- **Work order**
The response should contain only those lines of the entries below that include the string "Zählfunktion".
== Segment start ==
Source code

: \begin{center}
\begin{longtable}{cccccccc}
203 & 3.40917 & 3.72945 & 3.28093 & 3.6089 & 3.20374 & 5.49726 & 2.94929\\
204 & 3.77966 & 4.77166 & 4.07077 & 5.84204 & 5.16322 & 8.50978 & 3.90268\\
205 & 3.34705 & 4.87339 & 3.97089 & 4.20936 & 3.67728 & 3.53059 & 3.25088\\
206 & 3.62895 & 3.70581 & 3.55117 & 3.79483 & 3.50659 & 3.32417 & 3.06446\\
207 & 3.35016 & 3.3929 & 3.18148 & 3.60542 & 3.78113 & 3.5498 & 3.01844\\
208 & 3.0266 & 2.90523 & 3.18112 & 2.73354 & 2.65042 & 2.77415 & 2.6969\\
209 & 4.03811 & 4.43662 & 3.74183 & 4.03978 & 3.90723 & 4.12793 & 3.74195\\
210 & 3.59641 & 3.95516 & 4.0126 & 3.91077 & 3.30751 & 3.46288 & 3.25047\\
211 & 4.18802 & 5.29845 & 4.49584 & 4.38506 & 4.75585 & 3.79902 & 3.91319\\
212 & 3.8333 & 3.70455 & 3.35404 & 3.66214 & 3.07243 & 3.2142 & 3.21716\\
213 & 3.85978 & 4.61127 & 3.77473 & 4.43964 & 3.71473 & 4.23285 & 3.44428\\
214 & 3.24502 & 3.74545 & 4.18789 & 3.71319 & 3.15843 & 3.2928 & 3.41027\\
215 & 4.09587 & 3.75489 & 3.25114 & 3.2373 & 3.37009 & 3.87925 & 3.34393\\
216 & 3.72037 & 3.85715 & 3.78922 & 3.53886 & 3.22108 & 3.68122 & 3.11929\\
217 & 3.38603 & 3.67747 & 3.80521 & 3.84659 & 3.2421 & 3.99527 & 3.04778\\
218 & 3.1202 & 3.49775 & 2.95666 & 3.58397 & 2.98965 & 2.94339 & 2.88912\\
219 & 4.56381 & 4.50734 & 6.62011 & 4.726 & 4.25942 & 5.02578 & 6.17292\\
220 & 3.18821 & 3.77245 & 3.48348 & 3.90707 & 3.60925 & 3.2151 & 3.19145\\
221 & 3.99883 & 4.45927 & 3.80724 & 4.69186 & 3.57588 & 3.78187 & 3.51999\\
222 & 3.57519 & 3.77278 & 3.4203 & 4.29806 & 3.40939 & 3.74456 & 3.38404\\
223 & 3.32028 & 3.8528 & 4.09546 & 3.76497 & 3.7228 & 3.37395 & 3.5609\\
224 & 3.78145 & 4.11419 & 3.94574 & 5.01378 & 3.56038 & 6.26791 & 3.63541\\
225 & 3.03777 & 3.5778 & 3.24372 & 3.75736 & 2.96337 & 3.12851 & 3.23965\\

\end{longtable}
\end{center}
== Segment end ==
== Segment start ==
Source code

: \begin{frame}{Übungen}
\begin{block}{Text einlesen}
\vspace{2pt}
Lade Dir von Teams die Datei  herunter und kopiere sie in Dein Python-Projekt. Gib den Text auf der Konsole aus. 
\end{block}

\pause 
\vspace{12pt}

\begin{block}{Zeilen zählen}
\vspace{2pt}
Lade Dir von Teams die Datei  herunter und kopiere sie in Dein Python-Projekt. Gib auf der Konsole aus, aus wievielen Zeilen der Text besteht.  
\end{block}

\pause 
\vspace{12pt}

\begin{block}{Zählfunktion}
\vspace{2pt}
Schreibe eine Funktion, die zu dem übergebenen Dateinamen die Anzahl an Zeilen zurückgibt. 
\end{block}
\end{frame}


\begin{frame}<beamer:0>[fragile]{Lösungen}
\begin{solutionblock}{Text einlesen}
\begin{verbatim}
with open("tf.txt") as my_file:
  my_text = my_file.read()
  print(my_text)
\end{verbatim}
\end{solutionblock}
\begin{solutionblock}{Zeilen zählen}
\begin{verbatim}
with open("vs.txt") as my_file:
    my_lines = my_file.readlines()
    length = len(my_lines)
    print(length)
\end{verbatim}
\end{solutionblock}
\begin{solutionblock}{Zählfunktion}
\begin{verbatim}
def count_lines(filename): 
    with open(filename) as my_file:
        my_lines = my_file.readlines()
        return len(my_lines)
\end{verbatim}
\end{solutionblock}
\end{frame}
== Segment end ==
== Segment start ==
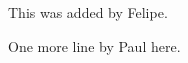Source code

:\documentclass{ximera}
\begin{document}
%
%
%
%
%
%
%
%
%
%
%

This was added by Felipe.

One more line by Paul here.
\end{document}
== Segment end ==
- **Exercise response**
\begin{block}{Zählfunktion}
\begin{solutionblock}{Zählfunktion}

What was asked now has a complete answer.